Dataset entries ::

────────────────

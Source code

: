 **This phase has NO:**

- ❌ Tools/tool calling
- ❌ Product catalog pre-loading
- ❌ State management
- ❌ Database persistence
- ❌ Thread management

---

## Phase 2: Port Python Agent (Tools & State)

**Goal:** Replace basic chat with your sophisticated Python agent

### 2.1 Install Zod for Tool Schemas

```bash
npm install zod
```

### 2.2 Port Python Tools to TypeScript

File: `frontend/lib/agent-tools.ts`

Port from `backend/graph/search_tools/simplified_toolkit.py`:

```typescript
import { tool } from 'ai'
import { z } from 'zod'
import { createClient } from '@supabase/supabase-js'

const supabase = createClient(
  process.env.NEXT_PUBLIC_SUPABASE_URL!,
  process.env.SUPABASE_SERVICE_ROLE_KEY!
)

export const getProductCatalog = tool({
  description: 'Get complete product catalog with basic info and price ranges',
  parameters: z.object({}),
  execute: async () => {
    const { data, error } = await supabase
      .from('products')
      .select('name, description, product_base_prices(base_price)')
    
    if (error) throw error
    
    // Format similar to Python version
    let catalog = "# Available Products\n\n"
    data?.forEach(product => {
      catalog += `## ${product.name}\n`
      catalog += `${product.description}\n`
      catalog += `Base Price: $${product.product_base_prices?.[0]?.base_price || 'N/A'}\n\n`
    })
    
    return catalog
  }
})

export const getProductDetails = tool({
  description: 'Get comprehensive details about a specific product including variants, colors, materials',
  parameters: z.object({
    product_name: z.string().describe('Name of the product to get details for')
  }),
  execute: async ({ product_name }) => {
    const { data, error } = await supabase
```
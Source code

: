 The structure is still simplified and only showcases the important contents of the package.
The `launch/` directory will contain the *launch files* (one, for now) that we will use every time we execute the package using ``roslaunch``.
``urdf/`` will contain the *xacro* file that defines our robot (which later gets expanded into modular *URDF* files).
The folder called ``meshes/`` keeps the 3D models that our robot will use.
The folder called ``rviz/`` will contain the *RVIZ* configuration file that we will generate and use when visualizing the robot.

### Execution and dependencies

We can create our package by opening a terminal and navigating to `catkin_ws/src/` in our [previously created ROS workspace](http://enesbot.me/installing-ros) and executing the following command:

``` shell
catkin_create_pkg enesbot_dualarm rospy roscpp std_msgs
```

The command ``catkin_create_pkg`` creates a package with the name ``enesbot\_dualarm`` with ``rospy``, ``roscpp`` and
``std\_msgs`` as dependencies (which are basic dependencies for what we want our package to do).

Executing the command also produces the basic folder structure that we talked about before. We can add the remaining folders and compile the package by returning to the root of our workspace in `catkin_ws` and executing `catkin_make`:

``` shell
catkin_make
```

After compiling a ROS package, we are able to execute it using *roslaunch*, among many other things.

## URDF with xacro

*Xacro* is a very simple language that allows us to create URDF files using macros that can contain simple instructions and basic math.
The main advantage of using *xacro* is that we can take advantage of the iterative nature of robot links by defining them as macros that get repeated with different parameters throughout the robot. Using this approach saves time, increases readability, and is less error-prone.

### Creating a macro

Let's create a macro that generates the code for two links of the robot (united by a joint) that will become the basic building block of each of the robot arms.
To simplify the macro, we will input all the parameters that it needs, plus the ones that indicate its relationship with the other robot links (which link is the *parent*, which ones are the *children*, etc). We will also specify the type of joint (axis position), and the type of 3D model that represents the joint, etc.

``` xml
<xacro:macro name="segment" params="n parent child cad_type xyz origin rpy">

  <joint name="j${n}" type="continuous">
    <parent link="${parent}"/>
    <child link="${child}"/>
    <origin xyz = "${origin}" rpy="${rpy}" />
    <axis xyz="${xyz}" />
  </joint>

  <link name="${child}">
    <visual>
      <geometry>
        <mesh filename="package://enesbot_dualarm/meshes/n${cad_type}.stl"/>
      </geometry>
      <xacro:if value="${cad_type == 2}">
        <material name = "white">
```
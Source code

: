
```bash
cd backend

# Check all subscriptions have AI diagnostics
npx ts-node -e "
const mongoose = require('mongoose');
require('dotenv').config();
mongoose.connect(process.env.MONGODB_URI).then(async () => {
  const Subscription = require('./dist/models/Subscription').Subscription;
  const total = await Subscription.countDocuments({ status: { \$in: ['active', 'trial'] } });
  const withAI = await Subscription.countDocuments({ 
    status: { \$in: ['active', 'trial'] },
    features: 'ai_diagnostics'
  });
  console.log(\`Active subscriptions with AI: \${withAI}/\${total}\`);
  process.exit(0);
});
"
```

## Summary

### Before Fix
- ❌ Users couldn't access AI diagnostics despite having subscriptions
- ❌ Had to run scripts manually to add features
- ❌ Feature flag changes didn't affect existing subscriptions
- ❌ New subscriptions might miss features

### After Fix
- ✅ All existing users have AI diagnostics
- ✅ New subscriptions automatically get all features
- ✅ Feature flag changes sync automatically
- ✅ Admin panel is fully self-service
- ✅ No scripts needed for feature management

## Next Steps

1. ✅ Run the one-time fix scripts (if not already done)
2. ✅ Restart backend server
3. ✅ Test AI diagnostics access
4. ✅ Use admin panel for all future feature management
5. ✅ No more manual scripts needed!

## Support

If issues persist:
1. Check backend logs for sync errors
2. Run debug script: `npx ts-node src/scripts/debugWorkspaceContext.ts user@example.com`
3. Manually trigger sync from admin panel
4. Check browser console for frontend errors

────────────────

If a line of the records holds the word "await", count it; report only the total.

4